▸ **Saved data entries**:
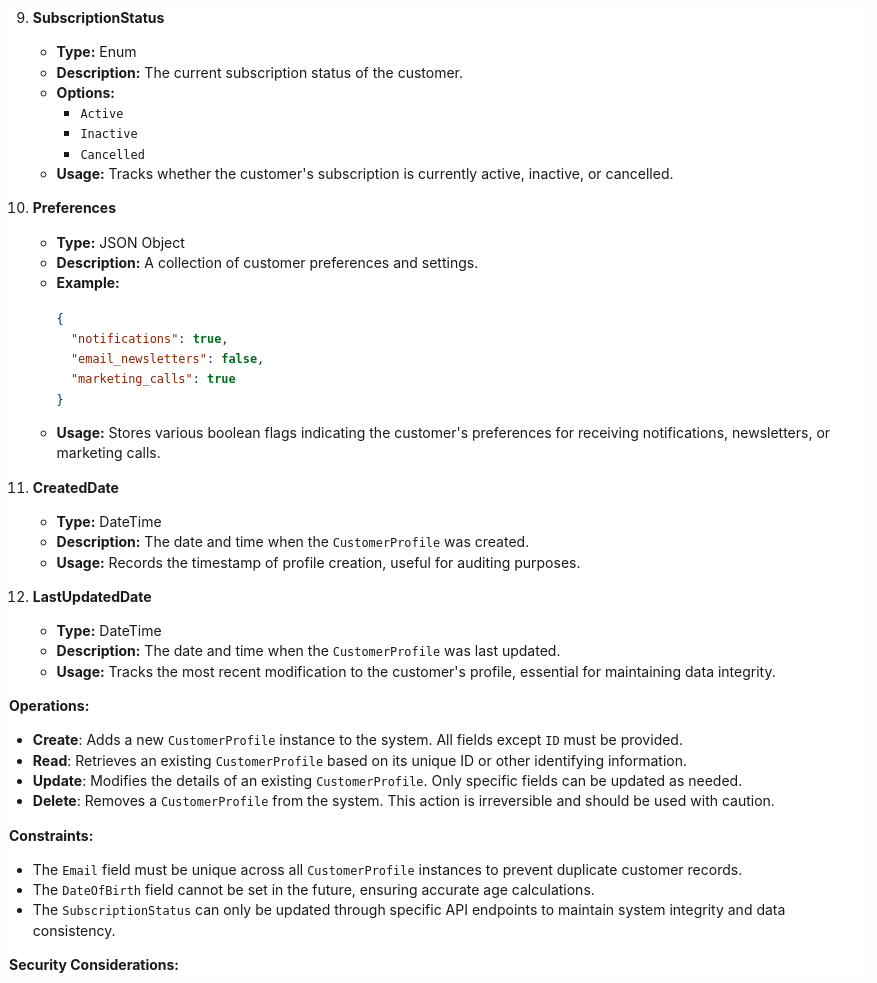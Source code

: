 9. **SubscriptionStatus**
   - **Type:** Enum
   - **Description:** The current subscription status of the customer.
   - **Options:**
     - `Active`
     - `Inactive`
     - `Cancelled`
   - **Usage:** Tracks whether the customer's subscription is currently active, inactive, or cancelled.

10. **Preferences**
    - **Type:** JSON Object
    - **Description:** A collection of customer preferences and settings.
    - **Example:**
      ```json
      {
        "notifications": true,
        "email_newsletters": false,
        "marketing_calls": true
      }
      ```
    - **Usage:** Stores various boolean flags indicating the customer's preferences for receiving notifications, newsletters, or marketing calls.

11. **CreatedDate**
    - **Type:** DateTime
    - **Description:** The date and time when the `CustomerProfile` was created.
    - **Usage:** Records the timestamp of profile creation, useful for auditing purposes.

12. **LastUpdatedDate**
    - **Type:** DateTime
    - **Description:** The date and time when the `CustomerProfile` was last updated.
    - **Usage:** Tracks the most recent modification to the customer's profile, essential for maintaining data integrity.

**Operations:**

- **Create**: Adds a new `CustomerProfile` instance to the system. All fields except `ID` must be provided.
- **Read**: Retrieves an existing `CustomerProfile` based on its unique ID or other identifying information.
- **Update**: Modifies the details of an existing `CustomerProfile`. Only specific fields can be updated as needed.
- **Delete**: Removes a `CustomerProfile` from the system. This action is irreversible and should be used with caution.

**Constraints:**

- The `Email` field must be unique across all `CustomerProfile` instances to prevent duplicate customer records.
- The `DateOfBirth` field cannot be set in the future, ensuring accurate age calculations.
- The `SubscriptionStatus` can only be updated through specific API endpoints to maintain system integrity and data consistency.

**Security Considerations:**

▸ **Activity**: Wherever the line holding "duplicate customer records." falls in the entries above, copy exactly from it through the line holding "and data consistency.", inclusive, and add nothing.

▸ **Result for this exercise**:
- The `Email` field must be unique across all `CustomerProfile` instances to prevent duplicate customer records.
- The `DateOfBirth` field cannot be set in the future, ensuring accurate age calculations.
- The `SubscriptionStatus` can only be updated through specific API endpoints to maintain system integrity and data consistency.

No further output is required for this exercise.